And there’s yet another scientific field that faces its own reproducibility crisis: data. One study found that only 25% of Jupyter notebooks on GitHub are reproducible.

The problem isn’t that data professionals are unable to reproduce each other’s work — it’s that the tools they use (i.e., traditional data notebooks) make reproducibility difficult to achieve.

Reproducibility issues in data notebooks

Data notebooks are still the ideal medium for data work. They allow data professionals to explore, collaborate on, and share data using a single medium for querying, coding, visualizing, and storytelling.

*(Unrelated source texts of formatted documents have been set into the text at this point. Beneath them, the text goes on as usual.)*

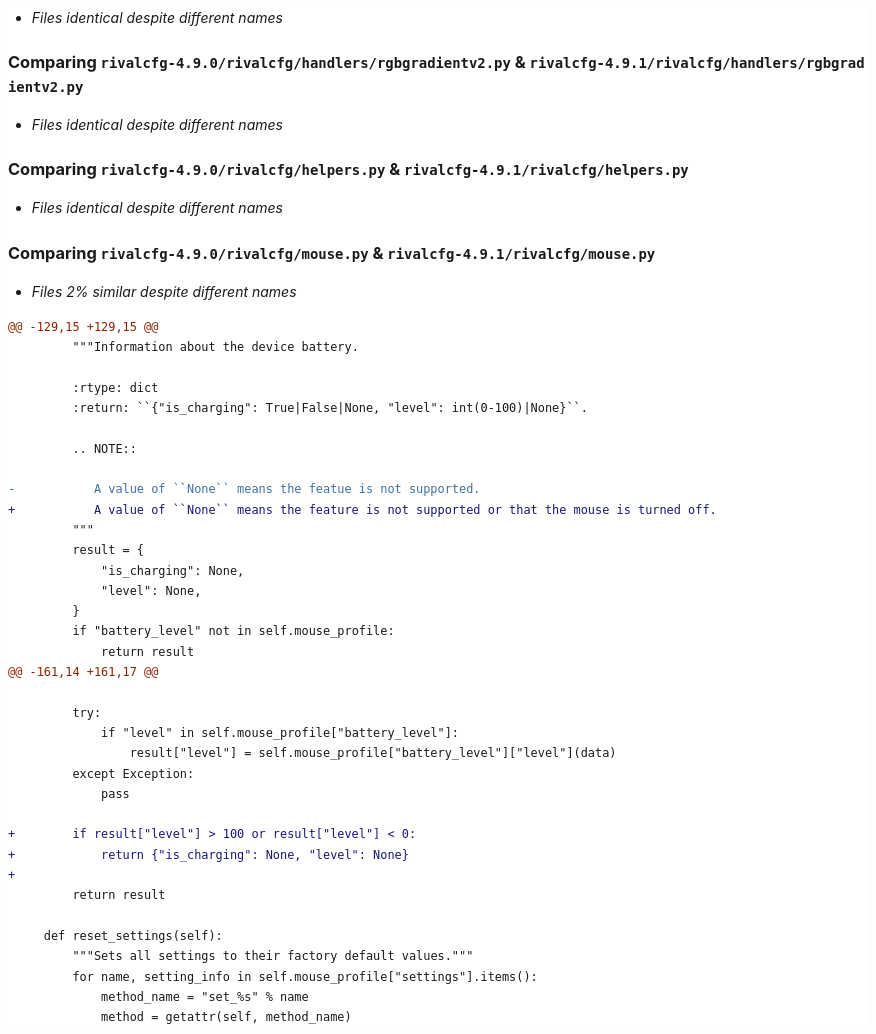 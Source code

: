  * *Files identical despite different names*

### Comparing `rivalcfg-4.9.0/rivalcfg/handlers/rgbgradientv2.py` & `rivalcfg-4.9.1/rivalcfg/handlers/rgbgradientv2.py`

 * *Files identical despite different names*

### Comparing `rivalcfg-4.9.0/rivalcfg/helpers.py` & `rivalcfg-4.9.1/rivalcfg/helpers.py`

 * *Files identical despite different names*

### Comparing `rivalcfg-4.9.0/rivalcfg/mouse.py` & `rivalcfg-4.9.1/rivalcfg/mouse.py`

 * *Files 2% similar despite different names*

```diff
@@ -129,15 +129,15 @@
         """Information about the device battery.
 
         :rtype: dict
         :return: ``{"is_charging": True|False|None, "level": int(0-100)|None}``.
 
         .. NOTE::
 
-           A value of ``None`` means the featue is not supported.
+           A value of ``None`` means the feature is not supported or that the mouse is turned off.
         """
         result = {
             "is_charging": None,
             "level": None,
         }
         if "battery_level" not in self.mouse_profile:
             return result
@@ -161,14 +161,17 @@
 
         try:
             if "level" in self.mouse_profile["battery_level"]:
                 result["level"] = self.mouse_profile["battery_level"]["level"](data)
         except Exception:
             pass
 
+        if result["level"] > 100 or result["level"] < 0:
+            return {"is_charging": None, "level": None}
+
         return result
 
     def reset_settings(self):
         """Sets all settings to their factory default values."""
         for name, setting_info in self.mouse_profile["settings"].items():
             method_name = "set_%s" % name
             method = getattr(self, method_name)
```
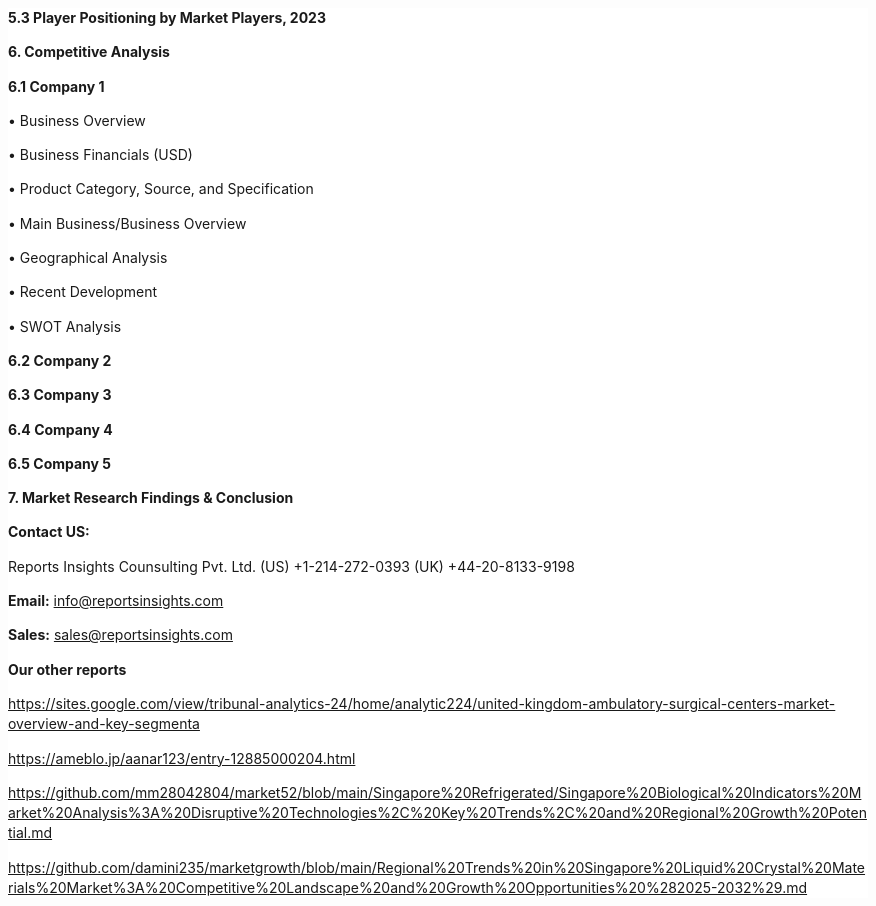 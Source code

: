 <strong>5.3 Player Positioning by Market Players, 2023</strong>

<strong>6. Competitive Analysis</strong>

<strong>6.1 Company 1</strong>

• Business Overview

• Business Financials (USD)

• Product Category, Source, and Specification

• Main Business/Business Overview

• Geographical Analysis

• Recent Development

• SWOT Analysis

<strong>6.2 Company 2</strong>

<strong>6.3 Company 3</strong>

<strong>6.4 Company 4</strong>

<strong>6.5 Company 5</strong>

<strong>7. Market Research Findings &amp; Conclusion</strong>

<strong>Contact US:</strong>

Reports Insights Counsulting Pvt. Ltd.
(US) +1-214-272-0393
(UK) +44-20-8133-9198
<p class=""""><b>Email:</b> <a href=mailto:info@reportsinsights.com>info@reportsinsights.com</a></p>
<p class=""""><b>Sales:</b> <a href=mailto:sales@reportsinsights.com>sales@reportsinsights.com</a></p>

<strong>Our other reports</strong>

<a href=https://sites.google.com/view/tribunal-analytics-24/home/analytic224/united-kingdom-ambulatory-surgical-centers-market-overview-and-key-segmenta>https://sites.google.com/view/tribunal-analytics-24/home/analytic224/united-kingdom-ambulatory-surgical-centers-market-overview-and-key-segmenta</a>

<a href=https://ameblo.jp/aanar123/entry-12885000204.html>https://ameblo.jp/aanar123/entry-12885000204.html</a>

<a href=https://github.com/mm28042804/market52/blob/main/Singapore%20Refrigerated/Singapore%20Biological%20Indicators%20Market%20Analysis%3A%20Disruptive%20Technologies%2C%20Key%20Trends%2C%20and%20Regional%20Growth%20Potential.md>https://github.com/mm28042804/market52/blob/main/Singapore%20Refrigerated/Singapore%20Biological%20Indicators%20Market%20Analysis%3A%20Disruptive%20Technologies%2C%20Key%20Trends%2C%20and%20Regional%20Growth%20Potential.md</a>

<a href=https://github.com/damini235/marketgrowth/blob/main/Regional%20Trends%20in%20Singapore%20Liquid%20Crystal%20Materials%20Market%3A%20Competitive%20Landscape%20and%20Growth%20Opportunities%20%282025-2032%29.md>https://github.com/damini235/marketgrowth/blob/main/Regional%20Trends%20in%20Singapore%20Liquid%20Crystal%20Materials%20Market%3A%20Competitive%20Landscape%20and%20Growth%20Opportunities%20%282025-2032%29.md</a>
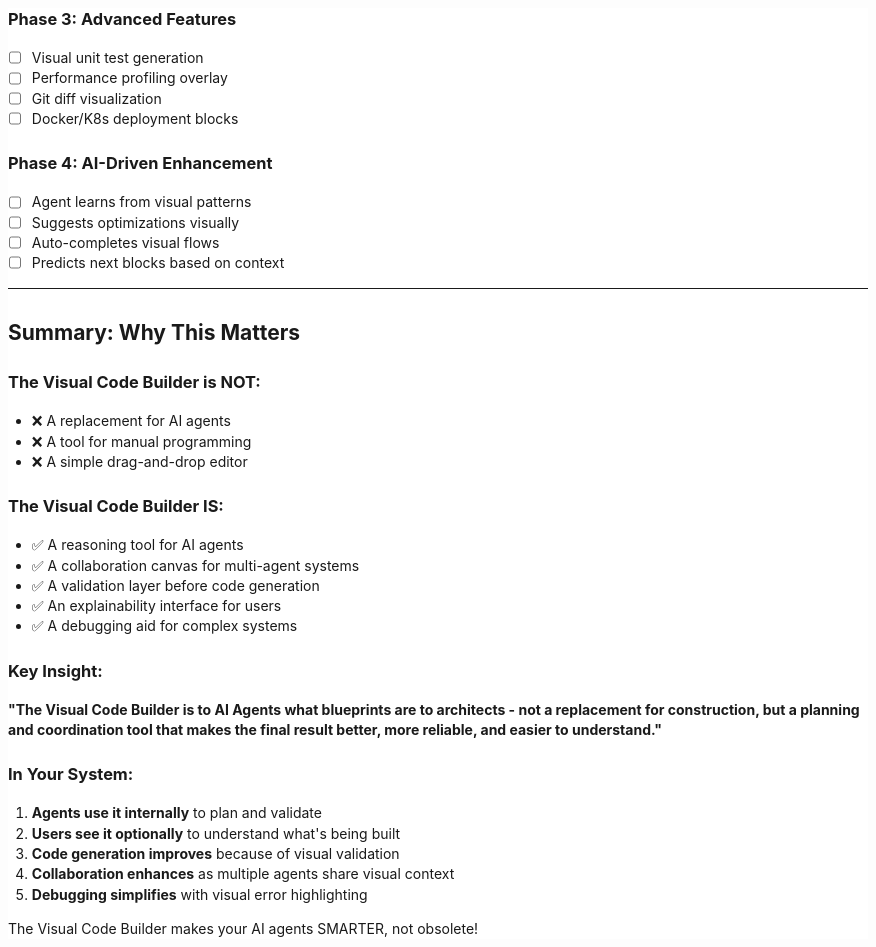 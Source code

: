 ### Phase 3: Advanced Features
- [ ] Visual unit test generation
- [ ] Performance profiling overlay
- [ ] Git diff visualization
- [ ] Docker/K8s deployment blocks

### Phase 4: AI-Driven Enhancement
- [ ] Agent learns from visual patterns
- [ ] Suggests optimizations visually
- [ ] Auto-completes visual flows
- [ ] Predicts next blocks based on context

---

## Summary: Why This Matters

### The Visual Code Builder is NOT:
- ❌ A replacement for AI agents
- ❌ A tool for manual programming
- ❌ A simple drag-and-drop editor

### The Visual Code Builder IS:
- ✅ A reasoning tool for AI agents
- ✅ A collaboration canvas for multi-agent systems
- ✅ A validation layer before code generation
- ✅ An explainability interface for users
- ✅ A debugging aid for complex systems

### Key Insight:
**"The Visual Code Builder is to AI Agents what blueprints are to architects - not a replacement for construction, but a planning and coordination tool that makes the final result better, more reliable, and easier to understand."**

### In Your System:
1. **Agents use it internally** to plan and validate
2. **Users see it optionally** to understand what's being built
3. **Code generation improves** because of visual validation
4. **Collaboration enhances** as multiple agents share visual context
5. **Debugging simplifies** with visual error highlighting

The Visual Code Builder makes your AI agents SMARTER, not obsolete!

But there are three issues that make reproducing notebooks problematic:

Datasets:

Access to data (e.g., working with local files (CSV exports stored in your downloads folder), access rights (i.e., using data from a data warehouse that only the original author has access to).
Data versioning (training a model or running a report using data from an S3 bucket, but the next time the notebook is run, the data or schema has changed)

Environments:

Replicating the same hardware, GPUs, libraries, etc.

States:

Out-of-order execution: Traditional notebooks are executed cell by cell, allowing for a cell to be executed out of order or even repeatedly. This has the potential to create a hidden state.

Hidden states: Every time a notebook is edited but not executed, it becomes stale, as executing it again would create different outputs than the ones already present.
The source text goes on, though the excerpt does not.